Data Scientist / ML Engineer developing scalable machine learning systems for Antarctica Capital. Collaborating with teams to optimize models and infrastructure in a remote setting.

Responsibilities:

  • Refactor Neural Network Collaborate with architect and author of neural network bond risk product to identify areas for improvement.
  • Lead architecture and development effort Ongoing Contribute to the design, development, and deployment of firm-wide architecture, norms, policies, infrastructure and methodologies for machine learning activities across multiple company groups.
  • Design, develop, and deploy machine learning models into production environments.
  • Collaborate with data scientists to translate prototypes into production-ready systems.
  • Build and maintain data pipelines, feature stores, and model-serving infrastructure.
  • Evaluate and optimize model performance, latency, and scalability.

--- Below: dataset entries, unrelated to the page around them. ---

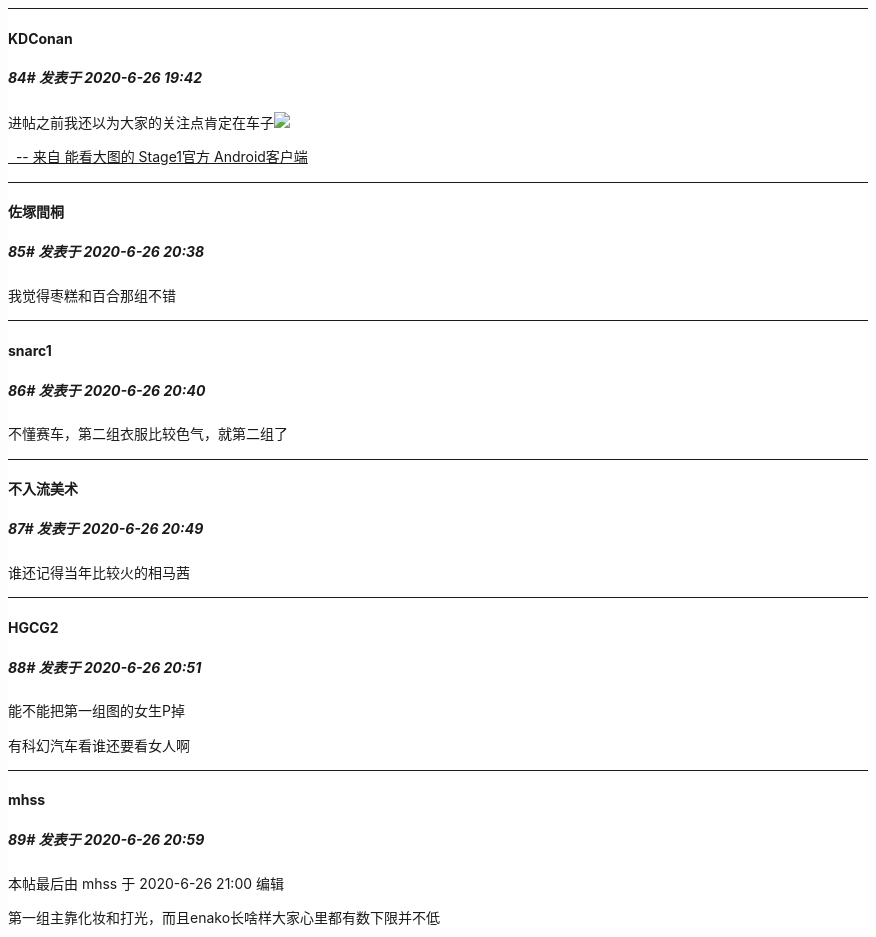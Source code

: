 
-----

####  KDConan  
##### 84#       发表于 2020-6-26 19:42


进帖之前我还以为大家的关注点肯定在车子<img src="https://static.saraba1st.com/image/smiley/face2017/033.png" referrerpolicy="no-referrer">

[  -- 来自 能看大图的 Stage1官方 Android客户端](https://www.coolapk.com/apk/140634)


-----

####  佐塚間桐  
##### 85#       发表于 2020-6-26 20:38


我觉得枣糕和百合那组不错


-----

####  snarc1  
##### 86#       发表于 2020-6-26 20:40


不懂赛车，第二组衣服比较色气，就第二组了


-----

####  不入流美术  
##### 87#       发表于 2020-6-26 20:49


谁还记得当年比较火的相马茜


-----

####  HGCG2  
##### 88#       发表于 2020-6-26 20:51


能不能把第一组图的女生P掉

有科幻汽车看谁还要看女人啊


-----

####  mhss  
##### 89#       发表于 2020-6-26 20:59


 本帖最后由 mhss 于 2020-6-26 21:00 编辑 

第一组主靠化妆和打光，而且enako长啥样大家心里都有数下限并不低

  • Implement automated training, testing, and deployment workflows (MLOps).
  • Monitor models in production and address issues related to drift, performance degradation, or data quality.
  • Conduct code reviews and ensure best practices in ML engineering and software development.

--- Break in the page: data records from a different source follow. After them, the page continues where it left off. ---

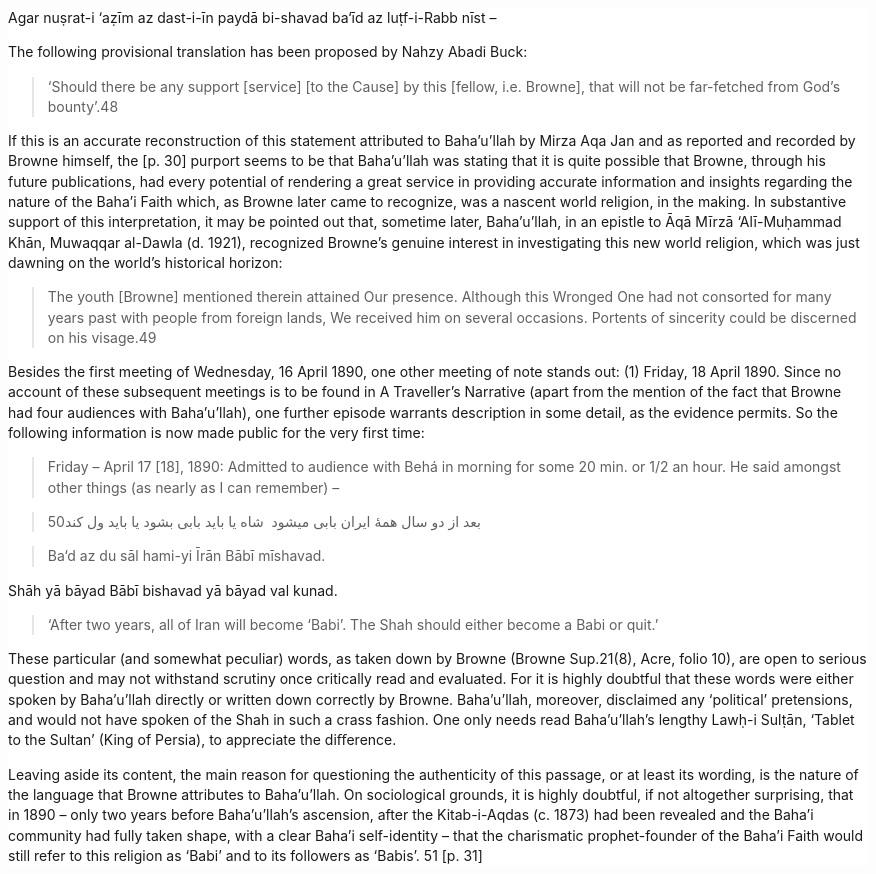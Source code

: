 Agar nuṣrat-i ‘aẓīm az dast-i-īn paydā bi-shavad ba‘īd az luṭf-i-Rabb nīst –

The following provisional translation has been proposed by Nahzy Abadi Buck:

> ‘Should there be any support [service] [to the Cause] by this [fellow, i.e. Browne],
> that will not be far-fetched from God’s bounty’.48

If this is an accurate reconstruction of this statement attributed to Baha’u’llah by
Mirza Aqa Jan and as reported and recorded by Browne himself, the [p. 30] purport
seems to be that Baha’u’llah was stating that it is quite possible that Browne,
through his future publications, had every potential of rendering a great service in
providing accurate information and insights regarding the nature of the Baha’i Faith
which, as Browne later came to recognize, was a nascent world religion, in the
making. In substantive support of this interpretation, it may be pointed out that,
sometime later, Baha’u’llah, in an epistle to Āqā Mīrzā ‘Alī-Muḥammad Khān,
Muwaqqar al-Dawla (d. 1921), recognized Browne’s genuine interest in
investigating this new world religion, which was just dawning on the world’s
historical horizon:

> The youth [Browne] mentioned therein attained Our presence. Although this
> Wronged One had not consorted for many years past with people from foreign
> lands, We received him on several occasions. Portents of sincerity could be
> discerned on his visage.49

Besides the first meeting of Wednesday, 16 April 1890, one other meeting of note
stands out: (1) Friday, 18 April 1890. Since no account of these subsequent
meetings is to be found in A Traveller’s Narrative (apart from the mention of the fact
that Browne had four audiences with Baha’u’llah), one further episode warrants
description in some detail, as the evidence permits. So the following information is
now made public for the very first time:

> Friday – April 17 [18], 1890: Admitted to audience with Behá in morning for some
> 20 min. or 1/2 an hour. He said amongst other things (as nearly as I can remember)
–

> ‫بعد از دو سال همۀ ایران بابی میشود‬
> ‫ شاه یا باید بابی بشود یا باید ول کند‬50

> Ba‘d az du sāl hami-yi Īrān Bābī mīshavad.

Shāh yā bāyad Bābī bishavad yā bāyad val kunad.

> ‘After two years, all of Iran will become ‘Babi’. The Shah should either become a
> Babi or quit.’

These particular (and somewhat peculiar) words, as taken down by Browne (Browne
Sup.21(8), Acre, folio 10), are open to serious question and may not withstand
scrutiny once critically read and evaluated. For it is highly doubtful that these words
were either spoken by Baha’u’llah directly or written down correctly by Browne.
Baha’u’llah, moreover, disclaimed any ‘political’ pretensions, and would not have
spoken of the Shah in such a crass fashion. One only needs read Baha’u’llah’s
lengthy Lawḥ-i Sulṭān, ‘Tablet to the Sultan’ (King of Persia), to appreciate the
diﬀerence.

Leaving aside its content, the main reason for questioning the authenticity of this
passage, or at least its wording, is the nature of the language that Browne attributes
to Baha’u’llah. On sociological grounds, it is highly doubtful, if not altogether
surprising, that in 1890 – only two years before Baha’u’llah’s ascension, after the
Kitab-i-Aqdas (c. 1873) had been revealed and the Baha’i community had fully taken
shape, with a clear Baha’i self-identity – that the charismatic prophet-founder of the
Baha’i Faith would still refer to this religion as ‘Babi’ and to its followers as ‘Babis’.
51 [p. 31]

  • Stay current with emerging ML/AI technologies and recommend tools or frameworks that improve team efficiency.

Requirements:

  • 7+ years building machine learning models with Python and AWS.
  • Hands-on experience with ML frameworks such as Pytorch and TensorFlow.

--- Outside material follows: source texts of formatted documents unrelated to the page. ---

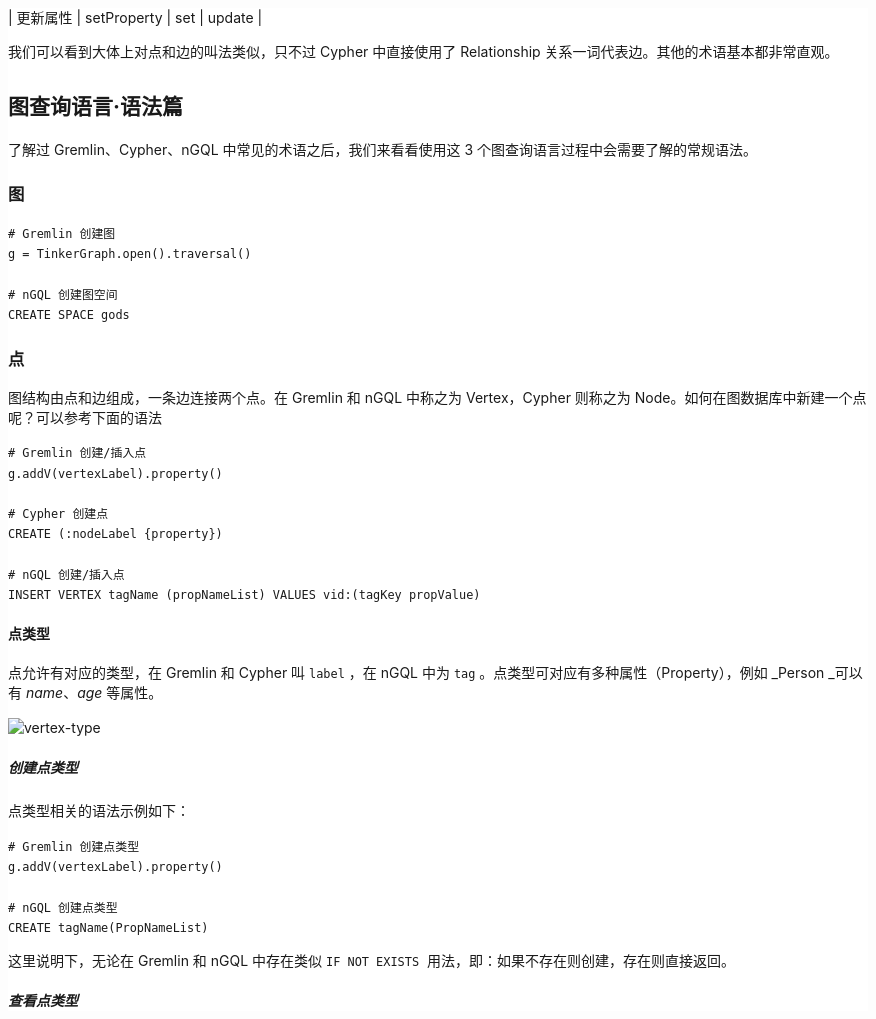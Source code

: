 | 更新属性 | setProperty | set | update |


我们可以看到大体上对点和边的叫法类似，只不过 Cypher 中直接使用了 Relationship 关系一词代表边。其他的术语基本都非常直观。

## 图查询语言·语法篇

了解过 Gremlin、Cypher、nGQL 中常见的术语之后，我们来看看使用这 3 个图查询语言过程中会需要了解的常规语法。

### 图

```shell
# Gremlin 创建图
g = TinkerGraph.open().traversal()

# nGQL 创建图空间
CREATE SPACE gods
```

### 点
图结构由点和边组成，一条边连接两个点。在 Gremlin 和 nGQL 中称之为 Vertex，Cypher 则称之为 Node。如何在图数据库中新建一个点呢？可以参考下面的语法

```shell
# Gremlin 创建/插入点
g.addV(vertexLabel).property()

# Cypher 创建点
CREATE (:nodeLabel {property})

# nGQL 创建/插入点
INSERT VERTEX tagName (propNameList) VALUES vid:(tagKey propValue)
```

#### 点类型

点允许有对应的类型，在 Gremlin 和 Cypher 叫 `label` ，在 nGQL 中为 `tag` 。点类型可对应有多种属性（Property），例如 _Person _可以有 _name_、_age_ 等属性。

![vertex-type](https://www-cdn.nebula-graph.com.cn/nebula-blog/GraphQueryLanguage03.png)

##### 创建点类型

点类型相关的语法示例如下：

```shell
# Gremlin 创建点类型
g.addV(vertexLabel).property()

# nGQL 创建点类型
CREATE tagName(PropNameList)
```

这里说明下，无论在 Gremlin 和 nGQL 中存在类似 `IF NOT EXISTS`  用法，即：如果不存在则创建，存在则直接返回。

##### 查看点类型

  • Experience with ML observability and training platforms/technologies like ML Flow.
  • Proficiency in building and deploying models using cloud platforms such as AWS (e.g. in Fargate)
  • Solid understanding of algorithms, data structures, and software engineering principles.
  • Preferred: Experience with data and compute orchestration tools like AWS Step Functions or Apache Airflow.
  • Exposure to large scale data warehousing and query engine technologies like Iceberg and Athena, and to columnar data storage formats like parquet.
  • Experience working with and modernizing legacy software, including migrating from on-prem to cloud-based deployments.